Friday, December 14, 2012

Guns, and I'm not talking about Jose Canseco's biceps

I don't do much in the way of soapboxing, either online or in person. I have my own set of personal beliefs that I believe are (I know this is a shock) personal. I don't try to inflict them on other people. I rarely defend my beliefs against others because I believe that there is room for a wide range of gray areas and we don't always need things to be black and white. If I want to vote for Barack Obama, I respect your wanting to vote for Mitt Romney. If I root for the Oneonta Outlaws, you are free to cheer for the Hornell Dodgers. You're a Scientologist? Catholic? Mormon? That's your call. For or against marriage among homosexuals, that's your prerogative. I usually like to know your reasoning if your viewpoint differs from mine if for no other reason than to make me think and rethink my own views. I like to think there is some thought behind your opinion other than that's what Fox News told you to think. Reasoned, logical arguments work wonders. Which is why I don't understand how anyone could have voted Miguel Cabrera for AL MVP. That's an argument about which I just can't be open-minded.

There's another argument I'm a bit closed-minded about, too, about which I'm writing today. I feel strongly about this because I really don't understand the logic by those who have an opposing viewpoint. In the wake of yet another school shooting, a tragedy that is becoming way too common, I have to wonder why we don't have stricter gun control laws in this country.

I've grown up around guns. My parents own. My uncle used to head the state game commission. I have fired firearms as have my sons. I understand weapons for hunting even though hunting is now a sport rather than a means of providing food. I think bows are a better tool but I at least understand the desire to use a gun in that fashion.

Law enforcement should also have firearms available. Military personnel, too, even though the conflicts today are so much more technologically advanced as to make the use of firearms feel quaint at times. The job of both the police and the military is to protect the citizenry of this country, often against others in possession of firearms.

Outside of those reasons, why does anyone need a gun? For personal protection? What kind of world do you live in that you are afraid of someone to the point where you feel the need to have a gun in your possession? And what exactly are you afraid of? Oh yeah, someone with a gun.

Are you perhaps worried about a financial collapse? Where our society collapses into a free-for-all where the strong and well-armed will survive and lead the new martial rule of the Country Formerly Known as the United States? If so, that's why the government requires psychological background checks, and good luck with yours.

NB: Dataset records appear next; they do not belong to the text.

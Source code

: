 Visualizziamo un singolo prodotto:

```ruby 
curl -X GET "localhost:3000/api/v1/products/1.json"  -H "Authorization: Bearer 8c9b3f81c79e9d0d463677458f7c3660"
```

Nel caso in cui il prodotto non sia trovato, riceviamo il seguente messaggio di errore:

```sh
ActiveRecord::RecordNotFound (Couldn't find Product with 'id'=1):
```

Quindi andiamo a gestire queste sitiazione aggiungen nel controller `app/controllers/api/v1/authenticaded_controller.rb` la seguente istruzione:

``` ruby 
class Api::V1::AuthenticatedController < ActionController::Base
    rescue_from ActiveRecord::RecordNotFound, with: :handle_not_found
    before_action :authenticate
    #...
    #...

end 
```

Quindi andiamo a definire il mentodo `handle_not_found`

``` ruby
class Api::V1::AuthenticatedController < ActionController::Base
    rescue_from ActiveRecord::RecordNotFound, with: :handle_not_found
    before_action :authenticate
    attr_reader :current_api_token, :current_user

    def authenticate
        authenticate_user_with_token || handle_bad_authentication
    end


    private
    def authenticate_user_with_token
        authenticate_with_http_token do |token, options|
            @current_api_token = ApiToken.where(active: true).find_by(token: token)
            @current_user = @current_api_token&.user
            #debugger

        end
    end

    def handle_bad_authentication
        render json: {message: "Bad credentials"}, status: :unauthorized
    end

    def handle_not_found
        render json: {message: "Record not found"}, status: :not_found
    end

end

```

One of our patrons came into the library this week to print out the paperwork to apply for a Lethal Weapon License? Why? We live in a town of 5000 people. The last murder here was in 1974. I'd like to keep it that way. There is zero reason for someone to walk into a public library to get application materials for a firearm. Zero.

The law says we have the right to bear arms. The sooner this antiquated piece of legislature from our musket-bearing forefathers gets removed from the books, the better we will all be. It is this so-called "freedom" that resulted in over two dozen people being killed in a Connecticut school today.

It is a freedom that killed 32 people at Virginia Tech.
It is a freedom that killed a dozen people in an Aurora movie theater.
And the ten in the nearby Nickle Mine school shooting.
Twelve in Columbine.

That's almost a hundred people right there, many of them children, who died in the name of freedom. A hundred people whose own freedoms were denied them, along with their lives, by someone with a gun.

But it wasn't the guns that killed those people, it was the people. If guns were outlawed, the gunman today would have gone around and strangled or stabbed all the little kids in the Connecticut school. Or maybe made them drink antifreeze. It wouldn't have mattered whether or not the shooter in Aurora had a gun or not. He could have just as easily killed all those people with a candlestick across the skull.

The fact that automatic or semi-automatic weapons are available to the general public is nonsensical. In what possible situation does one need to empty multiple rounds in a target outside of a school or theatre shooting? Even for hunting it makes no sense. You need to get off several rounds, why? Because the deer will come back with his friends and they'll all be packing heat? No, it's because you suck at shooting.

More than anything else, though, the question that I wonder the most is why should a gun ever be pointed at a child? I question why any normal human being needs to point a weapon at a fellow homosapien, but especially a child. If nothing else, there should be the reason to put further restrictions on firearms.

I could rattle off tons of numbers to support my stance. Since my stance is so contrary and ridiculous and all. But I'm not going to because Jason Kottke did a nice job of aggregating that information on his site. I hope you take a look at the information and I hope it helps prompt you to encourage tighter gun control laws in this country.